Novas regras para vistos
A
procura tem sido tanta que, no início de Janeiro deste ano, a
Direcção-geral de Migração de Moçambique (DNM) deixou de emitir vistos
de fronteira. Muitos portugueses pediam este tipo visto à chegada a
Maputo, alegadamente para fins turísticos, que não eram respeitados. "A
DNM detectou diversos casos de vistos incorrectamente emitidos ou que
não correspondiam aos reais propósitos da visita", refere o Consulado
Geral de Portugal em Maputo, numa nota emitida a 30 de Janeiro. Com a
aplicação estrita da legislação que regula a entrada de cidadãos
estrangeiros houve portugueses apanhados de surpresa nos primeiros dias e
alguns tiveram mesmo de regressar. Também a confusão nos serviços
consulares foi notória, já que não estavam preparados para os fluxos
actuais.
Consequência da crise em Portugal, são cada
vez mais os cidadãos e as empresas que se estão a virar para este
mercado, sobre o qual se têm multiplicado também os eventos de promoção
organizados por bancos, agências e câmaras de comércio, que criam
expectativa e sedução.
No entanto, Diogo Gomes de
Araújo, presidente executivo da Sofid, instituição financeira de crédito
detida maioritariamente pelo Estado e vocacionada para países
emergentes, desaconselha qualquer um "a ir sem nada organizado".
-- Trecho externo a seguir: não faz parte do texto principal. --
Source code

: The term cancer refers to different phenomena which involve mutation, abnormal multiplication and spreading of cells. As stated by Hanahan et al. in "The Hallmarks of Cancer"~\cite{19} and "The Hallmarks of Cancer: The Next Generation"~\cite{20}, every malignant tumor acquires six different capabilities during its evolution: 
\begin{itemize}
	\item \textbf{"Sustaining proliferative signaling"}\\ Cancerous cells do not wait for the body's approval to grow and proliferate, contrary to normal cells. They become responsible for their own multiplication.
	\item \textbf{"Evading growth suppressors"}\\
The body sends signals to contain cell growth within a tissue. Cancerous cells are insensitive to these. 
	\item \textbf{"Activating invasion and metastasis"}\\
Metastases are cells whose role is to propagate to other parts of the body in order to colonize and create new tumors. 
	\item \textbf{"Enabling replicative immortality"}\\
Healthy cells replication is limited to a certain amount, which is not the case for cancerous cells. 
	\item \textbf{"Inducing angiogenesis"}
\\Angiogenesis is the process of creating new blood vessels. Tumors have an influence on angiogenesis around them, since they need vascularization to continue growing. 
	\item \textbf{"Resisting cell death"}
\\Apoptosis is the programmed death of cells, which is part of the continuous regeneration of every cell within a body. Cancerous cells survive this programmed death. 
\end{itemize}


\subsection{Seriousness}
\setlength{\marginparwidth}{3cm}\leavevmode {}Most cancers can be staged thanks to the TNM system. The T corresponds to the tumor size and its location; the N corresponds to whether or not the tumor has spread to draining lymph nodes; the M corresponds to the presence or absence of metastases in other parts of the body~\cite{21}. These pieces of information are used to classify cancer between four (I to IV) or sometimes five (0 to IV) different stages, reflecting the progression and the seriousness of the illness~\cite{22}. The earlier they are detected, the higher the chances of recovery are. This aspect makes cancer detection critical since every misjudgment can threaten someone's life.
Lembrando que Maputo é "uma cidade cada vez mais cara", o responsável
garante que ali "um desempregado não tem vida fácil". Multiplicam-se,
por isso, relatos de portugueses a viver na rua ou que acabam por pedir
para ser repatriados.
Um país que está na moda
Diogo
Gomes de Araújo aconselha a que "antes de emigrar ou de desenvolver uma
actividade empresarial no país", cidadãos ou empresas se "informem
muito bem, conheçam o mercado, os seus ritmos e regras". "É preciso
conhecer o país, falar com o máximo de pessoas, fazer um plano de
negócio detalhado, avaliar os riscos e a concorrência", avisa. É que, se
por um lado, os preços disparam e há cada vez mais especulação
imobiliária, por outro a classe média é reduzida e poucos são os que
consomem.
A procura por Moçambique que se tem feito
sentir nos últimos dois anos, segundo Diogo Gomes de Araújo, resulta de
dois factores: o desenvolvimento do país e a crise em Portugal. Em seu
entender, Moçambique é "um país que está na moda", mas "é preciso ter
consciência que não é o ‘eldorado'". A mesma mensagem tem Ricardo
Pedrosa Gomes, presidente da Federação Portuguesa da Indústria da
Construção e Obras Públicas (Fepicop), que chama a atenção para a
extensão do país e lamenta que haja "muita gente a cair de pára-quedas e
no sítio errado". Ainda assim, lembra que "as modas têm algum fundo de
verdade" e "o potencial de Moçambique é inegável". Com taxas de
crescimento de 7% a 8%, o fluxo anormal de chegadas ao país está longe
de ser um exclusivo dos portugueses.